The hub of the referendum question on the Aboriginals
provided in the comment by The Age political columnist, Bruce
Grant on May 26.
"In addition the Commonwealth because of foreign policy considerations,
is more sensitive than the States to the kind of international opinion
which is favourable to Aboriginal advancement."
Comment: Mr. Grant follows "the kind of international opinion" lauded
by his mentor at the Melbourne University. Professor McMahon Ball or
by his fellow scribe in international affairs Walter Lippman. Another
voice sounded a warning on this question, which was by far the more
important of the two at last week's referendum. This was Mr. Lewis the
Minister for Native Welfare in Western Australia. "It is possible that
international pressure might force the Commonwealth to take measures
which would be unpopular within States and could affect State services,"
Sunday Times May 14, (our emphasis)
The well-known Communist, Frank Hardy pressed
into service by The Australian May 23 with a 7 column, one third
of a page story The Aboriginal Breakout.
Comment: Bruce Grant entitled his article Shoulder to the Wheel. It
is most noticeable that most of the shoving came from the strange assortment
ranging from liberal socialists to communists, but not one commentator
found this phenomenon of interest.
Courier Mail, Brisbane report, May 17
South Africa has issued schoolbooks stating the World Council of Churches
is infiltrated with Communists.
Comment: The realism of the South Africans is refreshing.
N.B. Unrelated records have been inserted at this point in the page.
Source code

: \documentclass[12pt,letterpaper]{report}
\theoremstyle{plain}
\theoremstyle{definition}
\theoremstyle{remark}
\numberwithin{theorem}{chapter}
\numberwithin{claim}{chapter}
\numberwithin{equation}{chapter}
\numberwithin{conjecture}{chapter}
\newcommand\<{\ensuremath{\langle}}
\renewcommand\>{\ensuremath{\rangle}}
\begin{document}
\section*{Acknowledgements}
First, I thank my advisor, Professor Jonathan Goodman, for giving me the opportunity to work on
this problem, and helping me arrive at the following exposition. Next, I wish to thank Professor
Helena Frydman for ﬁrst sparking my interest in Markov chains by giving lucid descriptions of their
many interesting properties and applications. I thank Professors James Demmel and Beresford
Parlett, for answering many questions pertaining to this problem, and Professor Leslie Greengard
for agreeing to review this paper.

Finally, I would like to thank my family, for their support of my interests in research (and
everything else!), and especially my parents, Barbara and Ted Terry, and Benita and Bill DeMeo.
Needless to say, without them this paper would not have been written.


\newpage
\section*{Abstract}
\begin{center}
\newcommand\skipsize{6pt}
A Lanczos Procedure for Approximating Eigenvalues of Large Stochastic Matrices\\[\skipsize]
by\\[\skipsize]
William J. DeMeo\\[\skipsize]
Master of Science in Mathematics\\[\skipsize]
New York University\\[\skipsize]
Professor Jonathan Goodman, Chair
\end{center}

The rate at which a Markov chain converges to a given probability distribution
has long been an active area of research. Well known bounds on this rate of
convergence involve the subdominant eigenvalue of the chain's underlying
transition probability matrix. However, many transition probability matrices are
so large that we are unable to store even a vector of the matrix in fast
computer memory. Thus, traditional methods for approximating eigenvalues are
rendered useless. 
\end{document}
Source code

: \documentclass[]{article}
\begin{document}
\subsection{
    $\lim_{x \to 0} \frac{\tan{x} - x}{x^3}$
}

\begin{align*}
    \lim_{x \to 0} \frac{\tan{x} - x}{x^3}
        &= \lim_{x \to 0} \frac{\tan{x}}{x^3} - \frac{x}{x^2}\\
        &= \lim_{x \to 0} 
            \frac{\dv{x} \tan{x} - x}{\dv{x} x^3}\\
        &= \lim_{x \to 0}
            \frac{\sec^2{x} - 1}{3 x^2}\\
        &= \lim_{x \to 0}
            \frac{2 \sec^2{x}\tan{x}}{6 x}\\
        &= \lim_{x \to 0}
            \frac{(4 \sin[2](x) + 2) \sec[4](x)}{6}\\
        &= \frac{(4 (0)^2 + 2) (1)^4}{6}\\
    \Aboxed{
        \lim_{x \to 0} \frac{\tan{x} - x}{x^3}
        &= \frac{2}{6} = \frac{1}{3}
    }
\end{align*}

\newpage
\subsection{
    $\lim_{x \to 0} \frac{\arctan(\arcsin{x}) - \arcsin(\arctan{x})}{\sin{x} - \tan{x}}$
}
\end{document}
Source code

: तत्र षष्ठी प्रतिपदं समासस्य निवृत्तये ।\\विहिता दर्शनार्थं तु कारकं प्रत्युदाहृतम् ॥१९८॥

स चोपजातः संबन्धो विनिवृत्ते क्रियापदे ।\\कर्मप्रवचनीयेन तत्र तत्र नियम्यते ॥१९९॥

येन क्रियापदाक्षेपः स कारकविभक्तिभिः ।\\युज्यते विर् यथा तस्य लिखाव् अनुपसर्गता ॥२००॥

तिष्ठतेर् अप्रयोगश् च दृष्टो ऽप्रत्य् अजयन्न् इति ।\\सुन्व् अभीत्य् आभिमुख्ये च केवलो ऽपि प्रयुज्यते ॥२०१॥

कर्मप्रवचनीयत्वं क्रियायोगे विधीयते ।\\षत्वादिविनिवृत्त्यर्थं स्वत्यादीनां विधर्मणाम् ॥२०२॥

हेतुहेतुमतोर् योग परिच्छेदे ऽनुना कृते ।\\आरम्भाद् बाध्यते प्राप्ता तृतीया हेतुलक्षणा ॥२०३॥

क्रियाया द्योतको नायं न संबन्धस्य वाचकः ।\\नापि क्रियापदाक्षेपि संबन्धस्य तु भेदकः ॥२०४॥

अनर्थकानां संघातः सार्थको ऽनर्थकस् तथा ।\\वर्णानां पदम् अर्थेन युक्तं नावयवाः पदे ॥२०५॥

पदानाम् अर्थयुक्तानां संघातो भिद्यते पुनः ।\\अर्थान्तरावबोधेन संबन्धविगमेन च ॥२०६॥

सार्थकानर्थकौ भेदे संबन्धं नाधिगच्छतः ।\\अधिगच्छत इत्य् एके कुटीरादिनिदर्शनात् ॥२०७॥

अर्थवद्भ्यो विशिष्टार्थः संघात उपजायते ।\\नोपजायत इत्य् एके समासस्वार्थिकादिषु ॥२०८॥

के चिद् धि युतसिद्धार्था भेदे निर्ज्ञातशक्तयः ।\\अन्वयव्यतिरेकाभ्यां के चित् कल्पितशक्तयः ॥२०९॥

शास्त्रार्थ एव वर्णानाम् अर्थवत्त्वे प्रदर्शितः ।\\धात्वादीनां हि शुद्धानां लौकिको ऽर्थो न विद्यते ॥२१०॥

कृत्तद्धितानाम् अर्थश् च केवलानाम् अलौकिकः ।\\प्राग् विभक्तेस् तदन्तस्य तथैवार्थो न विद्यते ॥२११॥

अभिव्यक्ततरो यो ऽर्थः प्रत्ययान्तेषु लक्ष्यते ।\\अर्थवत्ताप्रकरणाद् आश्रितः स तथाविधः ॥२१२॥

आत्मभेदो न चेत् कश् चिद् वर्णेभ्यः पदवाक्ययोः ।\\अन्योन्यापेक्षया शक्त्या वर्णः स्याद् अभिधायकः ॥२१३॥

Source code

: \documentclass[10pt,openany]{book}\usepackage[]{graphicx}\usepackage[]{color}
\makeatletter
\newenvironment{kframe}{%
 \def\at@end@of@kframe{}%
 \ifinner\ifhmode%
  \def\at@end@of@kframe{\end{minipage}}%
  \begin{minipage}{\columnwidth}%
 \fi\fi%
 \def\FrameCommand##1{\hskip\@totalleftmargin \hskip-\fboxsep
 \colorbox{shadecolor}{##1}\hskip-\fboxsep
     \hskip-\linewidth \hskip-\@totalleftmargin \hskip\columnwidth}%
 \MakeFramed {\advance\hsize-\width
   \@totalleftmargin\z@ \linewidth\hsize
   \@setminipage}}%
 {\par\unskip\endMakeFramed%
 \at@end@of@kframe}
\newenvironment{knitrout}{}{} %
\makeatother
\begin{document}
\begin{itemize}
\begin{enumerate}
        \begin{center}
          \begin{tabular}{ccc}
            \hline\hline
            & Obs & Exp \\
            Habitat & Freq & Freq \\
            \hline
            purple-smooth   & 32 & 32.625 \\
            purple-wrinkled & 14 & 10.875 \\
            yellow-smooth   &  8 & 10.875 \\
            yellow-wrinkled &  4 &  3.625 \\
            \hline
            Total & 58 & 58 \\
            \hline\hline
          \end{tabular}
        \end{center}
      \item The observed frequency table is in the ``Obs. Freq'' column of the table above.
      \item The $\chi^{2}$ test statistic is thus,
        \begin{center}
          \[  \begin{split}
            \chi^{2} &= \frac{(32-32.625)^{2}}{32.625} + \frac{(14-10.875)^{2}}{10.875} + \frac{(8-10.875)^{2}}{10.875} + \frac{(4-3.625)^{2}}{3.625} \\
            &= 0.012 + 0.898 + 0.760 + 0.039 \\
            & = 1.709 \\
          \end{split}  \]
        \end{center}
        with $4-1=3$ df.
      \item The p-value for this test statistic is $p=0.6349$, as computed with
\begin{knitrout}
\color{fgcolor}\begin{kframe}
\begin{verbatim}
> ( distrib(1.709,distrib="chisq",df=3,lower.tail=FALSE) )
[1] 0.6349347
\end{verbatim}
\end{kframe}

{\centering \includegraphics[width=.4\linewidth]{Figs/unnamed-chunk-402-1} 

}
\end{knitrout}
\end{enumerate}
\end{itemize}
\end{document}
It would be
interpreted as prejudice in Australia, instead of determination to preserve
freedom into the future, which is what the South Africans are doing.
Report from American Electrical World May 17,
indicating the Americans have been thrown into a complete flap with
an application from the U.S.S.R. to bid for the supply of 600-Mw hydro
turbines and generators for Grand Coulee Dam in the U.S.A.
Comment: The "Building bridges to the East" policy of the Johnson administration
would appear to be backfiring with a vengeance. It was under the Roosevelt
administration that the U.S.A. sent engineers to design and help build
early generating plants in the U.S.S.R. Are the Communists now returning
the favour and at the same rime rubbing the noses of America's socialist
administration in the dirt?
Dr. Knox, the newly appointed Roman Catholic
Archbishop of Melbourne deprecates emerging racial discrimination in
India where he served for many years. Clergymen from Commonwealth countries
must now register with the police and entrance visas will be necessary.
How can I, or anybody explain to the people of Australia that this is
not discriminatory? Asked the Archbishop.
Comment: How indeed! An interesting aspect is that Christian missionaries
are running into increasing difficulties in Eastern countries. As the
image of the West declines with the acceptance of materialist dogmas
within our own borders, bringing resultant breakdowns, our Christianity
is being judged as suspect, if not worthless.